Determining the number of speakers in a meeting using microphone array features

The accuracy of speaker diarisation in meetings relies heavily on determining the correct number of speakers. In this paper we present a novel algorithm based on time difference of arrival (TDOA) features that aims to find the correct number of active speakers in a meeting and thus aid the speaker segmentation and clustering process. With our proposed method the microphone array TDOA values and known geometry of the array are used to calculate a speaker matrix from which we determine the correct number of active speakers with the aid of the Bayesian information criterion (BIC). In addition, we analyse several well-known voice activity detection (VAD) algorithms and verified their fitness for meeting recordings. Experiments were performed using the NIST RT06, RT07 and RT09 data sets, and resulted in reduced error rates compared with BIC-based approaches.

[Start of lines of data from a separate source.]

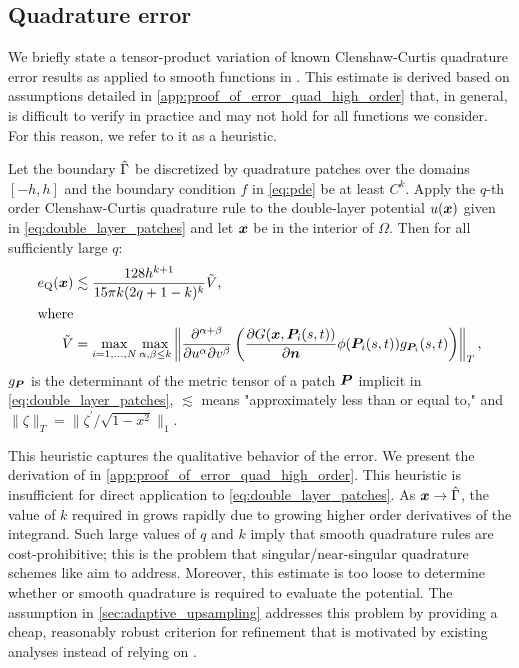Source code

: \subsection{Quadrature error\label{sec:quad_error}}
We briefly state a tensor-product variation of known Clenshaw-Curtis quadrature error results as applied to smooth functions in \threed.  
This estimate is derived based on assumptions detailed in \cref{app:proof_of_error_quad_high_order} that, in general, is difficult to verify in practice and may not hold for all functions we consider.
For this reason, we refer to it as a heuristic.

\begin{heuristic}
    Let the boundary $\hat{\Gamma}$ be discretized by quadrature patches over the domains $[-h,h]$ and the boundary condition $f$ in \cref{eq:pde} be at least $C^k$.
  Apply the $q$-th order Clenshaw-Curtis quadrature rule to the double-layer potential $u({\bm{x}})$ given in \cref{eq:double_layer_patches} and let ${\bm{x}}$ be in the interior of $\Omega$. 
  Then for all sufficiently large $q$:
\begin{align}
  e_\lbl{Q}(\vx) &%
  \lesssim  \frac{128h^{k+1}}{15\pi k(2q + 1 - k)^{k}} \tilde{V}, \\ 
  \shortintertext{where}
  \tilde{V} &= \max_{i=1,\hdots,N} \max_{\alpha,\beta\leq k}\left\| \frac{\partial^{\alpha+\beta}}{\partial u^\alpha\partial v^\beta}\left(\frac{\partial G(\vx,\vP_i(s,t))}{\partial \vn}\phi(\vP_i(s,t)) g_{\vP_i}(s,t)\right)\right\|_T,
  \label{eq:error_quad_gen_target}
\end{align}
 $g_{\bm{P}}$ is the determinant of the metric tensor of a patch ${\bm{P}}$ implicit in \cref{eq:double_layer_patches}, $\lesssim$ means "approximately less than or equal to," and $\|\zeta\|_T = \|\zeta^\prime/\sqrt{1-x^2}\|_1$.
  \label{heuristic:error_quad_high_order}
\end{heuristic}

This heuristic captures the qualitative behavior of the error. 
We present the derivation of  in \cref{app:proof_of_error_quad_high_order}.
This heuristic is  insufficient for direct application to \cref{eq:double_layer_patches}. 
As ${\bm{x}} \to \hat{\Gamma}$, the value of $k$ required in  grows rapidly due to growing higher order derivatives of the integrand. 
Such large values of $q$ and $k$ imply that smooth quadrature rules are cost-prohibitive; this is the problem that singular/near-singular quadrature schemes like \qbkix aim to address.
Moreover, this estimate is too loose to determine whether \qbkix or smooth quadrature is required to evaluate the potential.
The assumption in \cref{sec:adaptive_upsampling} addresses this problem by providing a cheap, reasonably robust criterion for refinement that is motivated by existing analyses \cite{aT2,barnett2014evaluation} instead of relying on .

On the effect of snr and superdirective beamforming in speaker diarisation in meetings

This paper examines the effect of sensor performance on speaker diarisation in meetings and investigates the use of more advanced beamforming techniques, beyond the typically employed delay-sum beamformer, for mitigating the effects of poorer sensor performance. We present superdirective beamforming and investigate how different time difference of arrival (TDOA) smoothing and beamforming techniques influence the performance of state-of-the-art diarisation systems. We produced and transcribed a new corpus of meetings recorded in the instrumented meeting room using a high SNR analogue and a newly developed low SNR digital MEMS microphone array (DMMA.2). This research demonstrates that TDOA smoothing has a significant effect on the diarisation error rate and that simple noise reduction and beamforming schemes suffice to overcome audio signal degradation due to the lower SNR of modern MEMS microphones.